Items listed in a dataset

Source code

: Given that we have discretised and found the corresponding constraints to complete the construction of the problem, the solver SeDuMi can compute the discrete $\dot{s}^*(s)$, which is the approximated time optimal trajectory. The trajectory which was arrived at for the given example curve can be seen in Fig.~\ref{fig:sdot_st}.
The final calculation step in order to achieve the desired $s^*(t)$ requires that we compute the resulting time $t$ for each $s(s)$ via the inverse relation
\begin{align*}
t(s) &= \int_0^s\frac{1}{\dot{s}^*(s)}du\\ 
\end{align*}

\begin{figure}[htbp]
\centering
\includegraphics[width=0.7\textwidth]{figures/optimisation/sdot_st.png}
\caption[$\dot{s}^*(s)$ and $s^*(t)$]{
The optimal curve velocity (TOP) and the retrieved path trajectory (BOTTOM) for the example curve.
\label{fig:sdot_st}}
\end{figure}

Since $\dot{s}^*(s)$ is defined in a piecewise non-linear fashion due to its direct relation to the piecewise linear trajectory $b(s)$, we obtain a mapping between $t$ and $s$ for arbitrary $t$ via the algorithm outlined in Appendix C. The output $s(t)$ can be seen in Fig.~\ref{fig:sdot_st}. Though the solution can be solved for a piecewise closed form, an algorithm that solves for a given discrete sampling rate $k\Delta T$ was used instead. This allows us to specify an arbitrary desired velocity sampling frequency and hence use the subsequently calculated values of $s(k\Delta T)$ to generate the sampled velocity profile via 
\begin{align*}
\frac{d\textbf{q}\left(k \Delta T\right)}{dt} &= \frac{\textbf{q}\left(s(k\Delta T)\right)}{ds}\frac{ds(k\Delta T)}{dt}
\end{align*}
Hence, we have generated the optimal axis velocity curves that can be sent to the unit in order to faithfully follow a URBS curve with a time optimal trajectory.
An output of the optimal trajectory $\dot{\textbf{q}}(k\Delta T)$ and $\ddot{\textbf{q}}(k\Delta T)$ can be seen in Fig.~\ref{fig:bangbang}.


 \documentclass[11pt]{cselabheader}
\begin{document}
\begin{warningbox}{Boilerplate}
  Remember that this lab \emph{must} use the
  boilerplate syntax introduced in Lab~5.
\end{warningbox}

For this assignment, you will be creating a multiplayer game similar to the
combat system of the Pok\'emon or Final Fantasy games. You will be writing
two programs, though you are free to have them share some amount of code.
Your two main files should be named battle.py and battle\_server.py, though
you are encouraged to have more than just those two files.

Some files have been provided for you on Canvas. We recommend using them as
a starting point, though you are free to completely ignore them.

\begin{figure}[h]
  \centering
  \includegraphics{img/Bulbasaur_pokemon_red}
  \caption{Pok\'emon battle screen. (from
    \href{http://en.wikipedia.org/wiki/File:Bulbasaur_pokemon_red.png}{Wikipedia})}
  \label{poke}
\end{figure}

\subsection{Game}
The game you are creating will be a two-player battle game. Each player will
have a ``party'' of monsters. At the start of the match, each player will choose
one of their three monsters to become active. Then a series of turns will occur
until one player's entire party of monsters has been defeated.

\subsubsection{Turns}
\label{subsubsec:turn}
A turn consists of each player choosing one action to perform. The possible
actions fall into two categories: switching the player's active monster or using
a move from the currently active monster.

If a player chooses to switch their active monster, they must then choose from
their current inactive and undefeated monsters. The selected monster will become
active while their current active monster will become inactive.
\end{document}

What the task requires
Every entry above needs to be quoted exactly.

Response
Source code

: Given that we have discretised and found the corresponding constraints to complete the construction of the problem, the solver SeDuMi can compute the discrete $\dot{s}^*(s)$, which is the approximated time optimal trajectory. The trajectory which was arrived at for the given example curve can be seen in Fig.~\ref{fig:sdot_st}.
The final calculation step in order to achieve the desired $s^*(t)$ requires that we compute the resulting time $t$ for each $s(s)$ via the inverse relation
\begin{align*}
t(s) &= \int_0^s\frac{1}{\dot{s}^*(s)}du\\ 
\end{align*}

\begin{figure}[htbp]
\centering
\includegraphics[width=0.7\textwidth]{figures/optimisation/sdot_st.png}
\caption[$\dot{s}^*(s)$ and $s^*(t)$]{
The optimal curve velocity (TOP) and the retrieved path trajectory (BOTTOM) for the example curve.
\label{fig:sdot_st}}
\end{figure}

Since $\dot{s}^*(s)$ is defined in a piecewise non-linear fashion due to its direct relation to the piecewise linear trajectory $b(s)$, we obtain a mapping between $t$ and $s$ for arbitrary $t$ via the algorithm outlined in Appendix C. The output $s(t)$ can be seen in Fig.~\ref{fig:sdot_st}. Though the solution can be solved for a piecewise closed form, an algorithm that solves for a given discrete sampling rate $k\Delta T$ was used instead. This allows us to specify an arbitrary desired velocity sampling frequency and hence use the subsequently calculated values of $s(k\Delta T)$ to generate the sampled velocity profile via 
\begin{align*}
\frac{d\textbf{q}\left(k \Delta T\right)}{dt} &= \frac{\textbf{q}\left(s(k\Delta T)\right)}{ds}\frac{ds(k\Delta T)}{dt}
\end{align*}
Hence, we have generated the optimal axis velocity curves that can be sent to the unit in order to faithfully follow a URBS curve with a time optimal trajectory.
An output of the optimal trajectory $\dot{\textbf{q}}(k\Delta T)$ and $\ddot{\textbf{q}}(k\Delta T)$ can be seen in Fig.~\ref{fig:bangbang}.


 \documentclass[11pt]{cselabheader}
\begin{document}
\begin{warningbox}{Boilerplate}
  Remember that this lab \emph{must} use the
  boilerplate syntax introduced in Lab~5.
\end{warningbox}

For this assignment, you will be creating a multiplayer game similar to the
combat system of the Pok\'emon or Final Fantasy games. You will be writing
two programs, though you are free to have them share some amount of code.
Your two main files should be named battle.py and battle\_server.py, though
you are encouraged to have more than just those two files.

Some files have been provided for you on Canvas. We recommend using them as
a starting point, though you are free to completely ignore them.

\begin{figure}[h]
  \centering
  \includegraphics{img/Bulbasaur_pokemon_red}
  \caption{Pok\'emon battle screen. (from
    \href{http://en.wikipedia.org/wiki/File:Bulbasaur_pokemon_red.png}{Wikipedia})}
  \label{poke}
\end{figure}

\subsection{Game}
The game you are creating will be a two-player battle game. Each player will
have a ``party'' of monsters. At the start of the match, each player will choose
one of their three monsters to become active. Then a series of turns will occur
until one player's entire party of monsters has been defeated.

\subsubsection{Turns}
\label{subsubsec:turn}
A turn consists of each player choosing one action to perform. The possible
actions fall into two categories: switching the player's active monster or using
a move from the currently active monster.

If a player chooses to switch their active monster, they must then choose from
their current inactive and undefeated monsters. The selected monster will become
active while their current active monster will become inactive.
\end{document}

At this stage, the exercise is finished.